# Problem
Could you find every line in the records below that contains the word "Sound" and copy it?

─── Material for this task

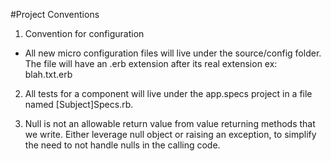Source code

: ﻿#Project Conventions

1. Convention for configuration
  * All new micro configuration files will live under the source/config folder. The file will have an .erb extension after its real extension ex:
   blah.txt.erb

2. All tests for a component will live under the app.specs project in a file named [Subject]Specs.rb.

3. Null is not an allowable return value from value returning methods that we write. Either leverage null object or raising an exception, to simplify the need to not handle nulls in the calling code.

──────
─── Material for this task

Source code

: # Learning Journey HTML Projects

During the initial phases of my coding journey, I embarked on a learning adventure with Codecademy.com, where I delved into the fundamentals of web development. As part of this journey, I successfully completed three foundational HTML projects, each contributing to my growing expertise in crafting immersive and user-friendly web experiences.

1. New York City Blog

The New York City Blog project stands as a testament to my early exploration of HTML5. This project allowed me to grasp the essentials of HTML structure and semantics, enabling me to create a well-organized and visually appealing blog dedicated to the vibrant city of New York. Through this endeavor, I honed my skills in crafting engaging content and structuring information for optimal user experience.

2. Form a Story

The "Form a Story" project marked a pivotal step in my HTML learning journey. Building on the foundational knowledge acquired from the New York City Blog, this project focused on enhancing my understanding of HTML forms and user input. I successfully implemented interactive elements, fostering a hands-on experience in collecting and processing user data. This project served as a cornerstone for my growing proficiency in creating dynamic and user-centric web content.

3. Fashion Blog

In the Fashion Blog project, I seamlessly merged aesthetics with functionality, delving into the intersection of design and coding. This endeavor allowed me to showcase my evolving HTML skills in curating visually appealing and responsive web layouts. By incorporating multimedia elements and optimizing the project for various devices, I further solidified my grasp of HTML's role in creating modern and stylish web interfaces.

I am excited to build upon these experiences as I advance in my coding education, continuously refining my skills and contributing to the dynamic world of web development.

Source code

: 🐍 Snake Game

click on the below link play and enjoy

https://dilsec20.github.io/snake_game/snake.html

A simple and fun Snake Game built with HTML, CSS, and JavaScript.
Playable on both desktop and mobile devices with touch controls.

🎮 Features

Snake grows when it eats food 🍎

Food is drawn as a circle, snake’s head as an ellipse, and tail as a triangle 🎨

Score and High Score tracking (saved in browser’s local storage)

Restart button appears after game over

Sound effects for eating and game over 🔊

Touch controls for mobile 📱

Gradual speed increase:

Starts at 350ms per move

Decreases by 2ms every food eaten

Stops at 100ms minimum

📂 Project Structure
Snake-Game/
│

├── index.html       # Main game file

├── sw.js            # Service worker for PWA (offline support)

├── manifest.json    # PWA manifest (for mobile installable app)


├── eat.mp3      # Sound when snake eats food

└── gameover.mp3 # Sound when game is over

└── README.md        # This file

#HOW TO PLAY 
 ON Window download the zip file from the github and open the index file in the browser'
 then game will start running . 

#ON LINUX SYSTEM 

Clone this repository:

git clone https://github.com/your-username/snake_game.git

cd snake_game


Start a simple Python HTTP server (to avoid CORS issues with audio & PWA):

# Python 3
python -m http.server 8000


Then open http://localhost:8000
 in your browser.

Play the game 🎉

──────

# Task result
Sound effects for eating and game over 🔊
├── eat.mp3      # Sound when snake eats food
└── gameover.mp3 # Sound when game is over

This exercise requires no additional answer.